• Task statement:
From the listing below, set down exactly the lines between the one holding "безопасно выполнять при" and the one holding "для многопоточных приложений.", inclusive. No other line is wanted.

========

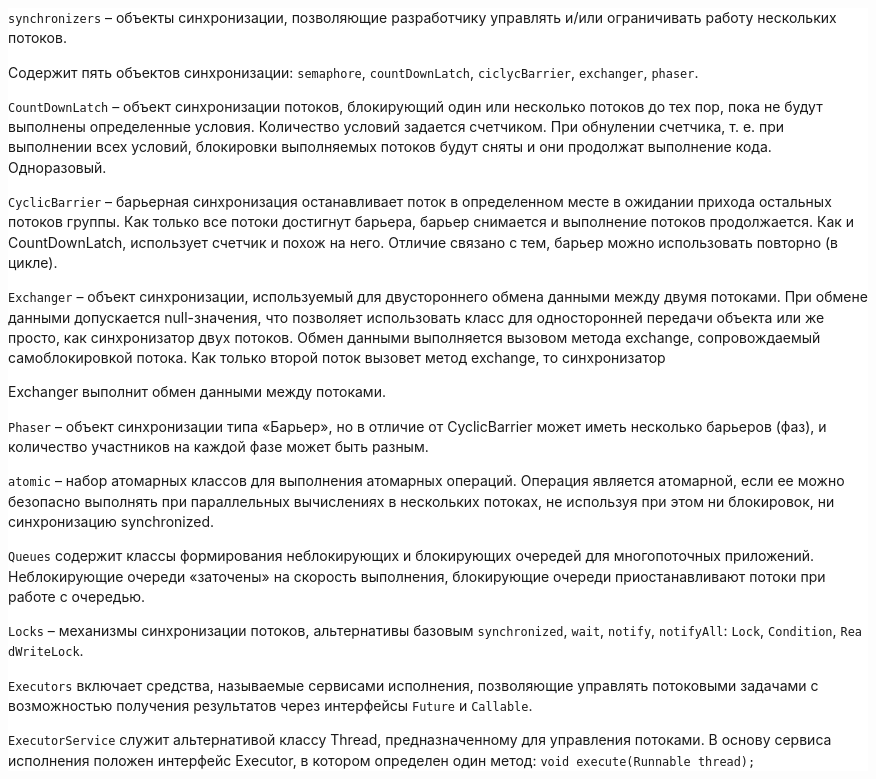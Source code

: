 `synchronizers` – объекты синхронизации, позволяющие разработчику управлять и/или ограничивать работу нескольких потоков.

Cодержит пять объектов синхронизации: `semaphore`, `countDownLatch`, `ciclycBarrier`, `exchanger`, `phaser`.

`CountDownLatch` – объект синхронизации потоков, блокирующий один или несколько потоков до тех пор, пока не будут 
выполнены определенные условия. Количество условий задается счетчиком. При обнулении счетчика, т. е. при выполнении 
всех условий, блокировки выполняемых потоков будут сняты и они продолжат выполнение кода. Одноразовый.

`CyclicBarrier` – барьерная синхронизация останавливает поток в определенном месте в ожидании прихода остальных потоков 
группы. Как только все потоки достигнут барьера, барьер снимается и выполнение потоков продолжается. Как и CountDownLatch, 
использует счетчик и похож на него. Отличие связано с тем, барьер можно использовать повторно (в цикле).

`Exchanger` – объект синхронизации, используемый для двустороннего обмена данными между двумя потоками. 
При обмене данными допускается null-значения, что позволяет использовать класс для односторонней передачи объекта или
же просто, как синхронизатор двух потоков. Обмен данными выполняется вызовом метода exchange, сопровождаемый 
самоблокировкой потока. Как только второй поток вызовет метод exchange, то синхронизатор

Exchanger выполнит обмен данными между потоками.

`Phaser` – объект синхронизации типа «Барьер», но в отличие от CyclicBarrier может иметь несколько барьеров (фаз), и 
количество участников на каждой фазе может быть разным.

`atomic` – набор атомарных классов для выполнения атомарных операций. Операция является атомарной, если ее можно 
безопасно выполнять при параллельных вычислениях в нескольких потоках, не используя при этом ни блокировок, ни 
синхронизацию synchronized.

`Queues` содержит классы формирования неблокирующих и блокирующих очередей для многопоточных приложений. 
Неблокирующие очереди «заточены» на скорость выполнения, блокирующие очереди приостанавливают потоки при работе с 
очередью.

`Locks` – механизмы синхронизации потоков, альтернативы базовым `synchronized`, `wait`, `notify`, `notifyAll`: 
`Lock`, `Condition`, `ReadWriteLock`.

`Executors` включает средства, называемые сервисами исполнения, позволяющие управлять потоковыми задачами с 
возможностью получения результатов через интерфейсы `Future` и `Callable`.

`ExecutorService` служит альтернативой классу Thread, предназначенному для управления потоками. В основу сервиса 
исполнения положен интерфейс Executor, в котором определен один метод: `void execute(Runnable thread);`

========

• Written response:
безопасно выполнять при параллельных вычислениях в нескольких потоках, не используя при этом ни блокировок, ни 
синхронизацию synchronized.

`Queues` содержит классы формирования неблокирующих и блокирующих очередей для многопоточных приложений. 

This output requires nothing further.